▸ **To do**
Quote exactly, and only, the lines of the material below from the line with "Distance traveled since" through the line with "Parking Brake Switch".
(Beginning of Recorded information)
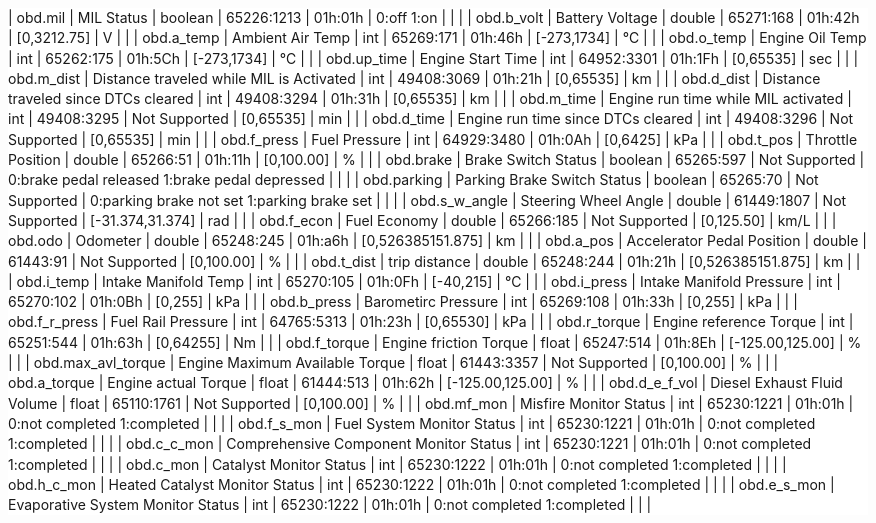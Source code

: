 | obd.mil              | MIL Status                                        | boolean | 65226:1213 | 01h:01h | 0:off 1:on                                     |       |          |
| obd.b_volt           | Battery Voltage                                   | double  | 65271:168 | 01h:42h | [0,3212.75]                                    | V     |          |
| obd.a_temp           | Ambient Air Temp                                  | int     | 65269:171 | 01h:46h | [-273,1734]                                    | ℃     |          |
| obd.o_temp           | Engine Oil Temp                                   | int     | 65262:175 | 01h:5Ch | [-273,1734]                                    | ℃     |          |
| obd.up_time          | Engine Start Time                                 | int     | 64952:3301 | 01h:1Fh | [0,65535]                                      | sec   |          |
| obd.m_dist           | Distance traveled while MIL is Activated          | int     | 49408:3069 | 01h:21h | [0,65535]                                      | km    |          |
| obd.d_dist           | Distance traveled since DTCs cleared              | int     | 49408:3294 | 01h:31h | [0,65535]                                      | km    |          |
| obd.m_time           | Engine run time while MIL activated               | int     | 49408:3295 | Not Supported | [0,65535]                                      | min   |          |
| obd.d_time           | Engine run time since DTCs cleared                | int     | 49408:3296 | Not Supported | [0,65535]                                      | min   |          |
| obd.f_press          | Fuel Pressure                                     | int     | 64929:3480 | 01h:0Ah | [0,6425]                                       | kPa   |          |
| obd.t_pos            | Throttle Position                                 | double  | 65266:51 | 01h:11h | [0,100.00]                                     | %     |          |
| obd.brake            | Brake Switch Status                               | boolean | 65265:597 | Not Supported | 0:brake pedal released 1:brake pedal depressed |       |          |
| obd.parking          | Parking Brake Switch Status                       | boolean | 65265:70 | Not Supported | 0:parking brake not set 1:parking brake set    |       |          |
| obd.s_w_angle        | Steering Wheel Angle                              | double  | 61449:1807 | Not Supported | [-31.374,31.374]                               | rad   |          |
| obd.f_econ           | Fuel Economy                                      | double  | 65266:185 | Not Supported | [0,125.50]                                     | km/L  |          |
| obd.odo              | Odometer                                          | double  | 65248:245 | 01h:a6h | [0,526385151.875]                              | km    |          |
| obd.a_pos            | Accelerator Pedal Position                        | double  | 61443:91 | Not Supported | [0,100.00]                                     | %     |          |
| obd.t_dist           | trip distance                                     | double  | 65248:244 | 01h:21h | [0,526385151.875]                              | km    |          |
| obd.i_temp           | Intake Manifold Temp                              | int     | 65270:105 | 01h:0Fh | [-40,215]                                      | ℃     |          |
| obd.i_press          | Intake Manifold Pressure                          | int     | 65270:102 | 01h:0Bh | [0,255]                                        | kPa   |          |
| obd.b_press          | Barometirc Pressure                               | int     | 65269:108 | 01h:33h | [0,255]                                        | kPa   |          |
| obd.f_r_press        | Fuel Rail Pressure                                | int     | 64765:5313 | 01h:23h | [0,65530]                                      | kPa   |          |
| obd.r_torque         | Engine reference Torque                           | int     | 65251:544 | 01h:63h | [0,64255]                                      | Nm    |          |
| obd.f_torque         | Engine friction Torque                            | float   | 65247:514 | 01h:8Eh | [-125.00,125.00]                               | %     |          |
| obd.max_avl_torque   | Engine Maximum Available Torque                   | float   | 61443:3357 | Not Supported | [0,100.00]                                     | %     |          |
| obd.a_torque         | Engine actual Torque                              | float   | 61444:513 | 01h:62h | [-125.00,125.00]                               | %     |          |
| obd.d_e_f_vol        | Diesel Exhaust Fluid Volume                       | float   | 65110:1761 | Not Supported | [0,100.00]                                     | %     |          |
| obd.mf_mon           | Misfire Monitor Status                            | int     | 65230:1221 | 01h:01h | 0:not completed 1:completed                    |       |          |
| obd.f_s_mon          | Fuel System Monitor Status                        | int     | 65230:1221 | 01h:01h | 0:not completed 1:completed                    |       |          |
| obd.c_c_mon          | Comprehensive Component Monitor Status            | int     | 65230:1221 | 01h:01h | 0:not completed 1:completed                    |       |          |
| obd.c_mon            | Catalyst Monitor Status                           | int     | 65230:1222 | 01h:01h | 0:not completed 1:completed                    |       |          |
| obd.h_c_mon          | Heated Catalyst Monitor Status                    | int     | 65230:1222 | 01h:01h | 0:not completed 1:completed                    |       |          |
| obd.e_s_mon          | Evaporative System Monitor Status                 | int     | 65230:1222 | 01h:01h | 0:not completed 1:completed                    |       |          |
(End of Recorded information)
▸ **Task solution**
| obd.d_dist           | Distance traveled since DTCs cleared              | int     | 49408:3294 | 01h:31h | [0,65535]                                      | km    |          |
| obd.m_time           | Engine run time while MIL activated               | int     | 49408:3295 | Not Supported | [0,65535]                                      | min   |          |
| obd.d_time           | Engine run time since DTCs cleared                | int     | 49408:3296 | Not Supported | [0,65535]                                      | min   |          |
| obd.f_press          | Fuel Pressure                                     | int     | 64929:3480 | 01h:0Ah | [0,6425]                                       | kPa   |          |
| obd.t_pos            | Throttle Position                                 | double  | 65266:51 | 01h:11h | [0,100.00]                                     | %     |          |
| obd.brake            | Brake Switch Status                               | boolean | 65265:597 | Not Supported | 0:brake pedal released 1:brake pedal depressed |       |          |
| obd.parking          | Parking Brake Switch Status                       | boolean | 65265:70 | Not Supported | 0:parking brake not set 1:parking brake set    |       |          |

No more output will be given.